Il gruppo italiano mantiene il management del brand e delle nuove strutture europee. Quello centro-americano ha un fatturato da 800 milioni con 5mila camere di proprietà e più di 2500 in costruzione

di Sara Magro

3' di lettura

Baglioni Hotels & Resorts, collezione famigliare italiana di cinque stelle, annuncia la partnership finanziaria strategica con Palace Resorts, gruppo messicano da 800 milioni di fatturato con 5mila camere di proprietà più 2500 in costruzione in Centro America.
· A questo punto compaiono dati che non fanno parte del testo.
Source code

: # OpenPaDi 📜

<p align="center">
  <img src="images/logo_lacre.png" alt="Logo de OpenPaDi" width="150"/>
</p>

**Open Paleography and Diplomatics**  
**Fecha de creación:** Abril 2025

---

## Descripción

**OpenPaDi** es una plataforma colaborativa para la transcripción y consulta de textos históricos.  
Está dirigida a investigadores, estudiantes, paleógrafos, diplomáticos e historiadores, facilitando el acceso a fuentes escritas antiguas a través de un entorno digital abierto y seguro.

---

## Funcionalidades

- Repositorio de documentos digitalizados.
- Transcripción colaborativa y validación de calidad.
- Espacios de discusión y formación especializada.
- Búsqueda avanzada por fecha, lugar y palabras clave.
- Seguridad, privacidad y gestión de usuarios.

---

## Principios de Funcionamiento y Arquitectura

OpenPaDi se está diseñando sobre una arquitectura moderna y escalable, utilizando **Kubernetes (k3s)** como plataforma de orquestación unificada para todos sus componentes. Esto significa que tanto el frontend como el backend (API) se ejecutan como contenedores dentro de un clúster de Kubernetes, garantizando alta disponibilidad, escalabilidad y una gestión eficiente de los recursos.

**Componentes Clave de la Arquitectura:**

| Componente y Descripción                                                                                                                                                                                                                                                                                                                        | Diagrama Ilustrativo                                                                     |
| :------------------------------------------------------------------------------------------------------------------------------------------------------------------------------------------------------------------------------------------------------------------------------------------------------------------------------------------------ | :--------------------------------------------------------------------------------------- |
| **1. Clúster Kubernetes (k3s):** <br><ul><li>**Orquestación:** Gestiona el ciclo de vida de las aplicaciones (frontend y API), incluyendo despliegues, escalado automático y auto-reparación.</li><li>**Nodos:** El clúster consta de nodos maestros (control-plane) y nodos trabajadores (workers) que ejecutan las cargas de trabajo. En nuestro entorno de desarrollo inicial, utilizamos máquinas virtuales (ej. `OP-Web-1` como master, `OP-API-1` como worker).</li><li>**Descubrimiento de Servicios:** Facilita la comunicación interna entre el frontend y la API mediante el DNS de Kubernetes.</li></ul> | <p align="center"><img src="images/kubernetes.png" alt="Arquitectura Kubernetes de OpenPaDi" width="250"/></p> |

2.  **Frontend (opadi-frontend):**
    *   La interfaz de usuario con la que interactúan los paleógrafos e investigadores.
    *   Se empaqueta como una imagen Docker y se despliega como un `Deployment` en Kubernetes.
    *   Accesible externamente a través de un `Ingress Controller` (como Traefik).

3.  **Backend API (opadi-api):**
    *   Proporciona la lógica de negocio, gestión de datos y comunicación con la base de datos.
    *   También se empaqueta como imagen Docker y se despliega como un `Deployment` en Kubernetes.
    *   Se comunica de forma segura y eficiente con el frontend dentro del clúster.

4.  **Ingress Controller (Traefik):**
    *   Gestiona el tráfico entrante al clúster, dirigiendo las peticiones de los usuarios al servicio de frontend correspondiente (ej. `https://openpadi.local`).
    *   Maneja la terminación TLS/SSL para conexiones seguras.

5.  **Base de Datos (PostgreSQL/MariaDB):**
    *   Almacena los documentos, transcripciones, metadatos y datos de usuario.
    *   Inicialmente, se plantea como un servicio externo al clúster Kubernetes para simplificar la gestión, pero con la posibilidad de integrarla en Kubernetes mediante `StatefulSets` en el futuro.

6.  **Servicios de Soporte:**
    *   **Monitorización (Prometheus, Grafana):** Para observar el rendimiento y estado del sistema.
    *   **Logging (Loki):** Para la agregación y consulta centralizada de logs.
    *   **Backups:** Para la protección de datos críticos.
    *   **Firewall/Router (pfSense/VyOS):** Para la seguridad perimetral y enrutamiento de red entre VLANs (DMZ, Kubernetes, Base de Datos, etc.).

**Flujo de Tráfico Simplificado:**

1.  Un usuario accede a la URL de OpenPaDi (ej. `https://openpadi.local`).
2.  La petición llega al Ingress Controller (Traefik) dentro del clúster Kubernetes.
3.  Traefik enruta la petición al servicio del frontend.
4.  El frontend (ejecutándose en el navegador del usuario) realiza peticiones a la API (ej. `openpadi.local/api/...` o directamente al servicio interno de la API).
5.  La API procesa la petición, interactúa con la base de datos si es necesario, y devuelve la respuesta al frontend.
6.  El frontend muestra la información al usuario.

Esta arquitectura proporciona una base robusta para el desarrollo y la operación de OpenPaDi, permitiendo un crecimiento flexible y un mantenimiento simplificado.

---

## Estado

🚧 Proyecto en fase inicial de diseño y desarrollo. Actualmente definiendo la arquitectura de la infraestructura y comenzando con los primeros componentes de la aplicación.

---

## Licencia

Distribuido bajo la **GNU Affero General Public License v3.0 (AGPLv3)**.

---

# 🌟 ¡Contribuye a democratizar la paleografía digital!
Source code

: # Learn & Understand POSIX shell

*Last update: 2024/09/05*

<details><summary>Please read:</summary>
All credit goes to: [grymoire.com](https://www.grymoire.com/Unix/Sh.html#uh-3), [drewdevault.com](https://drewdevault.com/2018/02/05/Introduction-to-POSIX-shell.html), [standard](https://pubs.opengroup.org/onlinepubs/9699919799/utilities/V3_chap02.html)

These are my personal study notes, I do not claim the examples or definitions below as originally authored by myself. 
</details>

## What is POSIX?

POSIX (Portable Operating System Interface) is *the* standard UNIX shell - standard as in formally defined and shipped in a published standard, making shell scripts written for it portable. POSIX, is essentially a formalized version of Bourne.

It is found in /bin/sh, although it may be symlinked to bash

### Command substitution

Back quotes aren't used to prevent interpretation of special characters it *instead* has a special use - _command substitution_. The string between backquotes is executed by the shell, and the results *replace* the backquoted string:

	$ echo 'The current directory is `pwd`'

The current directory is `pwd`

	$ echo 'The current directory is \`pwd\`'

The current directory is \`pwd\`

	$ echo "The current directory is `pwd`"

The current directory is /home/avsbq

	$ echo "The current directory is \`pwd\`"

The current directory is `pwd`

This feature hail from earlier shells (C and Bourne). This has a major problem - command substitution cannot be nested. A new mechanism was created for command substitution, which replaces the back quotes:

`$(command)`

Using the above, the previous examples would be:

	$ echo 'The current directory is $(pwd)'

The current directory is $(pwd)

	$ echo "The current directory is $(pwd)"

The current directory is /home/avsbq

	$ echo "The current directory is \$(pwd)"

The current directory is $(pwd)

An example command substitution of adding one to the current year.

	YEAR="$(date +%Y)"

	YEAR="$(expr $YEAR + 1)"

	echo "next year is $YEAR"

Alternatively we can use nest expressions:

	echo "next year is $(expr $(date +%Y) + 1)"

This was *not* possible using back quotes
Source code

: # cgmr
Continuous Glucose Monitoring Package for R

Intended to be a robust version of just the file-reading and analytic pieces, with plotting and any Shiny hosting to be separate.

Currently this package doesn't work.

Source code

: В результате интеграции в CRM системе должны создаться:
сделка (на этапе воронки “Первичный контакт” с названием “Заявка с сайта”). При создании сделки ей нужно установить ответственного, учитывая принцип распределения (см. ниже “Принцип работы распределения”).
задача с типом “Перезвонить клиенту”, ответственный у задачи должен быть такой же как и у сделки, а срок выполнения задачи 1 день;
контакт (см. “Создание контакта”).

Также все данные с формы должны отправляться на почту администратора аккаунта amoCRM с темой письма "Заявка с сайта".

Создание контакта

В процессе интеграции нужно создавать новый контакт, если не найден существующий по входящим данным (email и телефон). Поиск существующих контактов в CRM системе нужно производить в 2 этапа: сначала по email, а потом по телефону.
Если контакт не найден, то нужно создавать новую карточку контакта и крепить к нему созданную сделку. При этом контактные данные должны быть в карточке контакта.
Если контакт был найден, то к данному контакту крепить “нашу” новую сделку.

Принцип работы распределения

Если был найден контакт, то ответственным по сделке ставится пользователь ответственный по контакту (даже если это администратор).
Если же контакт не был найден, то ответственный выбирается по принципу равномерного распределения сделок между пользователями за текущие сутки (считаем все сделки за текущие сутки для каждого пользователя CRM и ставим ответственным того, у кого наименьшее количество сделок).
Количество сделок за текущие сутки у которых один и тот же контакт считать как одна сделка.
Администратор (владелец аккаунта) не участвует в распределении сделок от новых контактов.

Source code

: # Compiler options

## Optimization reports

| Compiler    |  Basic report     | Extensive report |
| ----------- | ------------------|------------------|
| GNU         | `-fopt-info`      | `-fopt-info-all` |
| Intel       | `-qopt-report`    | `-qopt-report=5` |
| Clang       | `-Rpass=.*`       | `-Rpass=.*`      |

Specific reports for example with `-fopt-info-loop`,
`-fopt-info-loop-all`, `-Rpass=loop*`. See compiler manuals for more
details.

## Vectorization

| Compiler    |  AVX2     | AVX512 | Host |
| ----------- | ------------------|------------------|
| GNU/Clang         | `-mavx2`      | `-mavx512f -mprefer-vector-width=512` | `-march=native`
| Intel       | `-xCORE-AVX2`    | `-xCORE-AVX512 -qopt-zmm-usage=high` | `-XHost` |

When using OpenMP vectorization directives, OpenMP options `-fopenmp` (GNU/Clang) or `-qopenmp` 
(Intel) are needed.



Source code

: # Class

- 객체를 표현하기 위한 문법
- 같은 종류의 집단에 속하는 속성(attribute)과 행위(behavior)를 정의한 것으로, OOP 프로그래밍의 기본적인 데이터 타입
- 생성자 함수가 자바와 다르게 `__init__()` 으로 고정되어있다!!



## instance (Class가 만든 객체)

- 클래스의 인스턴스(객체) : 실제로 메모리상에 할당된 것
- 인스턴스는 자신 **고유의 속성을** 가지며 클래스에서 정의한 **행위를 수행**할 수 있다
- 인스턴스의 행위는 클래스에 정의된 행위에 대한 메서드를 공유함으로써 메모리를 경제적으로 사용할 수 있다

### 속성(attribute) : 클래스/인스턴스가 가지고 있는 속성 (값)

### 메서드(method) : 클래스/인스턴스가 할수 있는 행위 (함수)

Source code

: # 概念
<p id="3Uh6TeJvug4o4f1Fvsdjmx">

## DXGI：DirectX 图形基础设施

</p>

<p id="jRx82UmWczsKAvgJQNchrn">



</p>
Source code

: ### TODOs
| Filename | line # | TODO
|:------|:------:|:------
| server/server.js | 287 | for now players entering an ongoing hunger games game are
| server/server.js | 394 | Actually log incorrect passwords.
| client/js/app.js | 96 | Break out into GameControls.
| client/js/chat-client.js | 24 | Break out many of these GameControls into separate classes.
L’accordo, siglato lo scorso 10 novembre, prevede che Palace Resorts diventi azionista di maggioranza con il 75% del gruppo italiano.

L’operazione

«Si tratta di un’operazione che porta reciproci vantaggi – afferma Guido Polito, che resta ceo del gruppo Baglioni –. Da un lato, possiamo rafforzare la nostra presenza sul mercato americano, che rappresenta il 70% della clientela di Palace Resorts, migliorare l’efficienza sfruttando i sistemi IT interni, diminuire i costi operativi ed espandere il brand. D’altra parte, il gruppo messicano ha trovato in noi il partner ideale per espandere il portfolio in Europa e Medio Oriente, acquisendo un brand forte e ben posizionato, ma anche una gestione competente e solida». Con un sondaggio tra i suoi clienti, Palace resorts, proprietaria anche degli immobili, ha infatti scoperto che le destinazioni più desiderate sono Italia e Maldive, entrambe nel portfolio di Baglioni. La partnership introduce inoltre nell’hotellerie italiana il modello del vacation club, una formula tramite cui si vendono membership che danno diritto a specifici privilegi.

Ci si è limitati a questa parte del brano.